| Problem to solve |
Exactly reproduce the lines from the top of the entries below through the line containing "The automatic extraction", with both ends included.
☆ ☆ ☆ ☆ ☆ ☆ ☆
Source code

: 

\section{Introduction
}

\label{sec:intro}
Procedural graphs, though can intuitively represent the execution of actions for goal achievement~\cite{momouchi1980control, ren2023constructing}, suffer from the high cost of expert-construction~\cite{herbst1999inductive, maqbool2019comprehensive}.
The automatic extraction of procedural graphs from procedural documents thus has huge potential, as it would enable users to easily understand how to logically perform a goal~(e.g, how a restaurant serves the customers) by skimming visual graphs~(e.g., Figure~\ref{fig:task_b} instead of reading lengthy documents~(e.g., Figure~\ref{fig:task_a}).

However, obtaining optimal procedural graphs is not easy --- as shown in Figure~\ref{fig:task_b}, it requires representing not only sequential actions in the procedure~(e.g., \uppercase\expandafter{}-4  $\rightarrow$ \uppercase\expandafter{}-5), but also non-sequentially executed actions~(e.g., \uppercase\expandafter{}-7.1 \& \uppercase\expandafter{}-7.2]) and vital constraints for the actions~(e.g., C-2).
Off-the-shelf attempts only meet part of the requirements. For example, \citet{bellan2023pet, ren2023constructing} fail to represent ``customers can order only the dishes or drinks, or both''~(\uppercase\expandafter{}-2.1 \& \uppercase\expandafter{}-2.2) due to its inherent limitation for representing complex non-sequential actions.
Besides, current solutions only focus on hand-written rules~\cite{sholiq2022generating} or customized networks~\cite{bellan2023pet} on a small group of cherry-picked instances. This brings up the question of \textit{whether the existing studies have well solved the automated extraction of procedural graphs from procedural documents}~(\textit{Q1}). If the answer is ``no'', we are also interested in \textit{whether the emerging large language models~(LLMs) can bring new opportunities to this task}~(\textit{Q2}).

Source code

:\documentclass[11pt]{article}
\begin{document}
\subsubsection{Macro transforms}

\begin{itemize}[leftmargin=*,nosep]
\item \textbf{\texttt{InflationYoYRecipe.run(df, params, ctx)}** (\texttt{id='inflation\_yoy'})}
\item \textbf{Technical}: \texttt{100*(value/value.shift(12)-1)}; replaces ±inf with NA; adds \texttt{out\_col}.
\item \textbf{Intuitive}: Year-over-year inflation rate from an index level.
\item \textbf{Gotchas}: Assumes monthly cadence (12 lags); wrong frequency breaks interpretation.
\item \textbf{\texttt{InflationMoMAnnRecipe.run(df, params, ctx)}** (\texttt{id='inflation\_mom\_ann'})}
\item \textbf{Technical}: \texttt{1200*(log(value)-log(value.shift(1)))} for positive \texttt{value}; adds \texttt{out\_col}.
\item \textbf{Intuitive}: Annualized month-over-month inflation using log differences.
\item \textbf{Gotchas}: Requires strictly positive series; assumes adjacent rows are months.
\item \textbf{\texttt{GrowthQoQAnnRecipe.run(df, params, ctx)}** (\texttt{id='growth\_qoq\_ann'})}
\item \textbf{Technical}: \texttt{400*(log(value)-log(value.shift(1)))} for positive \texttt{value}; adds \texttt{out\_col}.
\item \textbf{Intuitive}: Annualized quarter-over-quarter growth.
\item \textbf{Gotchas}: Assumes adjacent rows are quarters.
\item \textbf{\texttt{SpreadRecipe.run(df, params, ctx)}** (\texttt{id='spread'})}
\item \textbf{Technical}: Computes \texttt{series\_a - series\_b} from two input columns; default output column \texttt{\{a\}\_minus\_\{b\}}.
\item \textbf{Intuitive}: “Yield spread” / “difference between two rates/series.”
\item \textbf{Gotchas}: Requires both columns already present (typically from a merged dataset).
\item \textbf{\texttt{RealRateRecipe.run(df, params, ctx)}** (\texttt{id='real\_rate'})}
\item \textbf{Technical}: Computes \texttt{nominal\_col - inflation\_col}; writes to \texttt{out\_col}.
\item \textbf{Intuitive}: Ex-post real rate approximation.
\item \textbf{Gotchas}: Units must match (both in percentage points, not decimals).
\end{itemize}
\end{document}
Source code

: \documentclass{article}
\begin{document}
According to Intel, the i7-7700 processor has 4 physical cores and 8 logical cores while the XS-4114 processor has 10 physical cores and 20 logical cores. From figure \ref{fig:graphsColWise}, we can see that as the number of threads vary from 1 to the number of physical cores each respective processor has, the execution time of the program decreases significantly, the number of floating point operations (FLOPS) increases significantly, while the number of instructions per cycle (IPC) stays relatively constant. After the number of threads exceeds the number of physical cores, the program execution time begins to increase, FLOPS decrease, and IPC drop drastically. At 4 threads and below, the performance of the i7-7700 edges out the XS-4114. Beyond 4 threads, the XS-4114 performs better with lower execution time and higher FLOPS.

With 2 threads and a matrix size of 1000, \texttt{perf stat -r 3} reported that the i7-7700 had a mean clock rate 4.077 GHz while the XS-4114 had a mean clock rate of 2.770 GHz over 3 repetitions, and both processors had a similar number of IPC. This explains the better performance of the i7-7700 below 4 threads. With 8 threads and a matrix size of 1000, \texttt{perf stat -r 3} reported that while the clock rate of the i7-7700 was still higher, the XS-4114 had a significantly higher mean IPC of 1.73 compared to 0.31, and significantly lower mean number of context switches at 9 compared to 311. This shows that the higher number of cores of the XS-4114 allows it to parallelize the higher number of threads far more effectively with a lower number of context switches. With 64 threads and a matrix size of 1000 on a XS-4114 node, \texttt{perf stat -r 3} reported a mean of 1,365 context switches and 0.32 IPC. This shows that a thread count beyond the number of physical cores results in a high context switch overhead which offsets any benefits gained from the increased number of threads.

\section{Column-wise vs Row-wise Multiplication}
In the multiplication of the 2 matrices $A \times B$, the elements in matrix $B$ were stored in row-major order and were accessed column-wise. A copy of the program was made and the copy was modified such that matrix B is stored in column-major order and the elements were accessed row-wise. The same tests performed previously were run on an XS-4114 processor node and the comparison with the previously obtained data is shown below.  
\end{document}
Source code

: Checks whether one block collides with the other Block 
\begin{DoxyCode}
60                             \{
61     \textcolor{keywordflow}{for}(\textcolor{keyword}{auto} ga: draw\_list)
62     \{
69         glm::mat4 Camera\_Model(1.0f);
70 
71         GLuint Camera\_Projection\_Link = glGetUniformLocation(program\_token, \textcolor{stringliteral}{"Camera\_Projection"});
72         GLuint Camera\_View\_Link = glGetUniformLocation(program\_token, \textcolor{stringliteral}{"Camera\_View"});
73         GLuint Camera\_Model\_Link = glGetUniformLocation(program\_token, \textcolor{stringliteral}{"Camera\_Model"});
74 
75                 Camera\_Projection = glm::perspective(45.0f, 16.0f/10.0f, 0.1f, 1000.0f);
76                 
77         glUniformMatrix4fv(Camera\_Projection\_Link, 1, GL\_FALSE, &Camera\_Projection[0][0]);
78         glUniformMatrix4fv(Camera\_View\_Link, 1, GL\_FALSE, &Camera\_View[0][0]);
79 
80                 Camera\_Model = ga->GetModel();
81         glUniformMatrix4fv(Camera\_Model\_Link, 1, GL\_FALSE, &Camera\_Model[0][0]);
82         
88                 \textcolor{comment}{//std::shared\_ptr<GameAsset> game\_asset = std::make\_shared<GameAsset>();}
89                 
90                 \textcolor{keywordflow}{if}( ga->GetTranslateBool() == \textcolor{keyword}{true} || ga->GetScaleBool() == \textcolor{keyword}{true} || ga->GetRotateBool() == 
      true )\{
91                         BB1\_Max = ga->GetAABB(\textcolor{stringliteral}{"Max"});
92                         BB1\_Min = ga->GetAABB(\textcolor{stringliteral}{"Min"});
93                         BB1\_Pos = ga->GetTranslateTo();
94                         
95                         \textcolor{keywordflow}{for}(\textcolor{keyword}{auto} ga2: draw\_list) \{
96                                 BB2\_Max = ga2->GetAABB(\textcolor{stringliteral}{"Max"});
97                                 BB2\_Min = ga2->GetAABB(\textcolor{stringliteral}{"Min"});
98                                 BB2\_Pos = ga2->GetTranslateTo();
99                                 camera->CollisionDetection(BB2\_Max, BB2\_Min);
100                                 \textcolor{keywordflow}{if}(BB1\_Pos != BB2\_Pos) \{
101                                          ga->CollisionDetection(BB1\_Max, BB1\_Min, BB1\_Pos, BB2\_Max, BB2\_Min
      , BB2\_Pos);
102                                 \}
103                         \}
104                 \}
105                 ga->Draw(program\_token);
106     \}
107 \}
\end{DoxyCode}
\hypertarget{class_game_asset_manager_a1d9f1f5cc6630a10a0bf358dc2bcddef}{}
☆ ☆ ☆ ☆ ☆ ☆ ☆
| Answer for the task |
Source code

: 

\section{Introduction
}

\label{sec:intro}
Procedural graphs, though can intuitively represent the execution of actions for goal achievement~\cite{momouchi1980control, ren2023constructing}, suffer from the high cost of expert-construction~\cite{herbst1999inductive, maqbool2019comprehensive}.
The automatic extraction of procedural graphs from procedural documents thus has huge potential, as it would enable users to easily understand how to logically perform a goal~(e.g, how a restaurant serves the customers) by skimming visual graphs~(e.g., Figure~\ref{fig:task_b} instead of reading lengthy documents~(e.g., Figure~\ref{fig:task_a}).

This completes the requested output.